Mick Hume, spiked 22 December 2015
The slogan of 2015 was less
‘Je Suis Charlie’ than
‘Vous Ne Pouvez Pas Dire Ca!’.
The free-speech wars of 2015 began in tragedy with the
Charlie Hebdo massacre, when Islamist gunmen murdered eight cartoonists and journalists and four others at the Paris offices of that satirical weekly. The free-speech year in the UK is ending in farce, with a Belfast pastor facing a possible jail sentence for preaching the honest evangelical Christian view that Islam is ‘satanic’, and thousands demanding that the world heavyweight champion – of pugilism, not philosophy – be blacklisted by the BBC for making homophobic and sexist remarks.
Rows over free speech have hardly been out of the news all year, the battlegrounds ranging from the internet to the university campus. Wherever the issue arises, the dominant response has been to warn about the dangers of allowing ‘too much’ free speech and the need to restrict, rather than defend and extend our most precious liberty.
In 2015, free speech in Anglo-American society has been under constant siege from its three main enemies of the modern age.
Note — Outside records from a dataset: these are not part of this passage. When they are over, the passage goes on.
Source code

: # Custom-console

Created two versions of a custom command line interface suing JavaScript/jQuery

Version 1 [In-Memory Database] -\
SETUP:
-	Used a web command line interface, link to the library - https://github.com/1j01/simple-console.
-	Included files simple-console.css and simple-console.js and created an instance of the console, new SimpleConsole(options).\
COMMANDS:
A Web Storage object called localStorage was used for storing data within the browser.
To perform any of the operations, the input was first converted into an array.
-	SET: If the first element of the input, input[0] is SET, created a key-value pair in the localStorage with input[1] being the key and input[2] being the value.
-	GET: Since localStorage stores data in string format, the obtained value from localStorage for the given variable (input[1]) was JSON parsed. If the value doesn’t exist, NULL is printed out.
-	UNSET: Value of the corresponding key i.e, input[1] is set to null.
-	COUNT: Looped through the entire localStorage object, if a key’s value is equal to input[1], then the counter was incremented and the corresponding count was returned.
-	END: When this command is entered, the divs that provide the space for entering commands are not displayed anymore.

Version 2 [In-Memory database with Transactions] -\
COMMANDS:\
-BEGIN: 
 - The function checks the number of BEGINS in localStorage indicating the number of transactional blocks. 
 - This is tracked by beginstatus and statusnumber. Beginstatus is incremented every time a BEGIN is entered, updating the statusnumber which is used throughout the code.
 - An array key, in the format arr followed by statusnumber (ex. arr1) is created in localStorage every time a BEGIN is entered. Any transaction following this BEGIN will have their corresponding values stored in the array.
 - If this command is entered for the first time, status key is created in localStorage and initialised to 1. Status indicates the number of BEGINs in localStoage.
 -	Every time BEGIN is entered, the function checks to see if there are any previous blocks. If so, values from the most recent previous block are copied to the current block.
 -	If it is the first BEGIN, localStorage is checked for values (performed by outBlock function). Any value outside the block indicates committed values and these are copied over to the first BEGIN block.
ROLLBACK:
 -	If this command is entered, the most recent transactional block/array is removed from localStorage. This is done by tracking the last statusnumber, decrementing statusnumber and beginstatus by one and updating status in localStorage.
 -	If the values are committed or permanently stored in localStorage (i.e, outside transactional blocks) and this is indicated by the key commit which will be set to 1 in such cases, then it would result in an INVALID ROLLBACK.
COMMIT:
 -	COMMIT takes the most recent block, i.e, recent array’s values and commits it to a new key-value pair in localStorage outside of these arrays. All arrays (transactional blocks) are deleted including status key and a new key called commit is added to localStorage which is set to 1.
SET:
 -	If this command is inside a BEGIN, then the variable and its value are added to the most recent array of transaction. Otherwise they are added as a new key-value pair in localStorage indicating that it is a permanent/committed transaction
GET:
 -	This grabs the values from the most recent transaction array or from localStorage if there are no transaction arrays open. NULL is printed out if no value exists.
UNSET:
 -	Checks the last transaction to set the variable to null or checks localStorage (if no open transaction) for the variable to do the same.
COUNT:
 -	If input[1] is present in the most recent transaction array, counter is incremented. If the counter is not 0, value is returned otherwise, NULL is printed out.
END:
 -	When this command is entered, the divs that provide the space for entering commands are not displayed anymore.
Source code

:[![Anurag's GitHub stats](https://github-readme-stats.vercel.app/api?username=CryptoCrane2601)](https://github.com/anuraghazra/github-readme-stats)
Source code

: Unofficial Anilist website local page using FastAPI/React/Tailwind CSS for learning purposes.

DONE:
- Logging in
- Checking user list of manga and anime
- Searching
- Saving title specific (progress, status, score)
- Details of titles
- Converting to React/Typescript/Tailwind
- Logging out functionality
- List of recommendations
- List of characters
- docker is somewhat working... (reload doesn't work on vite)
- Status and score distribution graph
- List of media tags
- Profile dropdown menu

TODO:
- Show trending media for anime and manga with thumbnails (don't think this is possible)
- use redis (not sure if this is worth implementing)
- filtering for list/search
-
There are the official censors, such as Tory prime minister David Cameron, who took a break from celebrating the 800th anniversary of Magna Carta to pledge that the government’s new anti-extremism laws would put an end to ‘too much tolerance’ of offensive speech; or the Scottish National Party (SNP) government up north, under whose Offensive Behaviour at Football and Threatening Communications Act a man was this year jailed for singing an unpleasant song in a Glasgow street.
Then there are the insidious unofficial censors, the witch-hunting Twittermobs and online petitioners pursuing and trying to silence everybody from Katie Hopkins to Germaine Greer, from Professor Tim Hunt to Tyson Fury. Often foremost among them have been the students’ union officials and activists seeking to No Platform anybody, feminist or funnyman, who might make a student feel ‘uncomfortable’ in the closed-minded, womb-like ‘safe spaces’ that our universities must apparently become.
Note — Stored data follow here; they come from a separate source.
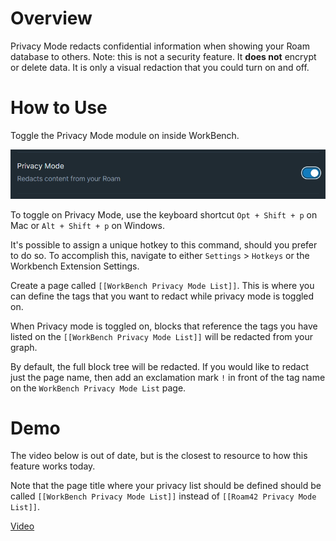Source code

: # Overview

Privacy Mode redacts confidential information when showing your Roam database to others. Note: this is not a security feature. It **does not** encrypt or delete data. It is only a visual redaction that you could turn on and off.

# How to Use

Toggle the Privacy Mode module on inside WorkBench.

![](media/toggle-privacy-mode.png)

To toggle on Privacy Mode, use the keyboard shortcut `Opt + Shift + p` on Mac or `Alt + Shift + p` on Windows.

It's possible to assign a unique hotkey to this command, should you prefer to do so. To accomplish this, navigate to either `Settings` > `Hotkeys` or the Workbench Extension Settings.

Create a page called `[[WorkBench Privacy Mode List]]`. This is where you can define the tags that you want to redact while privacy mode is toggled on.

When Privacy mode is toggled on, blocks that reference the tags you have listed on the `[[WorkBench Privacy Mode List]]` will be redacted from your graph.

By default, the full block tree will be redacted. If you would like to redact just the page name, then add an exclamation mark `!` in front of the tag name on the `WorkBench Privacy Mode List` page.

# Demo

The video below is out of date, but is the closest to resource to how this feature works today.

Note that the page title where your privacy list should be defined should be called `[[WorkBench Privacy Mode List]]` instead of `[[Roam42 Privacy Mode List]]`.

[Video](https://www.youtube.com/watch?v=f1UR9dMR_k0&t=524s)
The third enemy of free speech is self-censorship. Unsure of which opinions are now acceptable or even which words they are permitted to use, many people now fight shy of expressing any strong views. And those accused of talking out of turn are often quick to withdraw and apologise at the first sign of a wagging finger.
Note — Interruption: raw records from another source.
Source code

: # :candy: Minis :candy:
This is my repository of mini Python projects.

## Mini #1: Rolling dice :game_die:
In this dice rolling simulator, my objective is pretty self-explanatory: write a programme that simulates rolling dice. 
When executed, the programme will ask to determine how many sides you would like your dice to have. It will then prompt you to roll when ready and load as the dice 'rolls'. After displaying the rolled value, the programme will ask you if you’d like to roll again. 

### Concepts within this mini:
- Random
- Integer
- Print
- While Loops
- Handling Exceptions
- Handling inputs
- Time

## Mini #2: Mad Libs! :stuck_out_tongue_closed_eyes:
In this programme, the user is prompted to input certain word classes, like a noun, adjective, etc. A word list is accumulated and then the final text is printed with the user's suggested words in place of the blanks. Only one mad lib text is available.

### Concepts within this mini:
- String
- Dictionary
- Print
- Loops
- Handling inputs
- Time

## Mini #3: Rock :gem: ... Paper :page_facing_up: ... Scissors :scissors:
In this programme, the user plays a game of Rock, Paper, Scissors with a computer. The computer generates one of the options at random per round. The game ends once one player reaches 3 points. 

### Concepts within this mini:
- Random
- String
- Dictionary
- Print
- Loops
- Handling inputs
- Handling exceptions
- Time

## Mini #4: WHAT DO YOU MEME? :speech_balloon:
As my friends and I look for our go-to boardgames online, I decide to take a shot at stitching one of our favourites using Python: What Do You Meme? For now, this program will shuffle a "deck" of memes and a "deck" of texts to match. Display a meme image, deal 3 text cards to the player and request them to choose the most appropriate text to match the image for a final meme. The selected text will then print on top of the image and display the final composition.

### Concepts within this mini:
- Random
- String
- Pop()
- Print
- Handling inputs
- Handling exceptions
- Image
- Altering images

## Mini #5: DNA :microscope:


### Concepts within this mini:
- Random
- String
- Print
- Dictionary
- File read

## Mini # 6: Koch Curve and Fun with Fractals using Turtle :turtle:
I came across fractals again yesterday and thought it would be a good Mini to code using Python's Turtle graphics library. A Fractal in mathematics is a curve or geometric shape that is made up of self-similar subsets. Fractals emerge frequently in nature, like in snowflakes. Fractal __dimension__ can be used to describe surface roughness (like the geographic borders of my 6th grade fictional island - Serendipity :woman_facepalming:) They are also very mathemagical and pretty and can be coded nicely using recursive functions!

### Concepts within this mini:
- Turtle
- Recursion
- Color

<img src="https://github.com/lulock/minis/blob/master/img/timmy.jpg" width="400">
What of the other side in the new free-speech wars? There have been some important acts of defiance in 2015. Overall, however, the attitude of our renegade liberals has been to surrender to or even to join in the crusade against ‘offensive’ ideas and opinions.
It has become clearer that the true motto of our intolerant post-
Charlie Hebdo age is not so much ‘Je Suis Charlie’, more ‘Vous Ne Pouvez Pas Dire Ca!’, which roughly translates as ‘You Can’t Say That!’. Those Islamist gunmen acted not only as the fundamentalist agents of an old Eastern religion, but also as the armed, extremist wing of a modern Western culture of enforced conformism.
The year’s end seems a good time to remind ourselves of a few things we appear to have forgotten about free speech.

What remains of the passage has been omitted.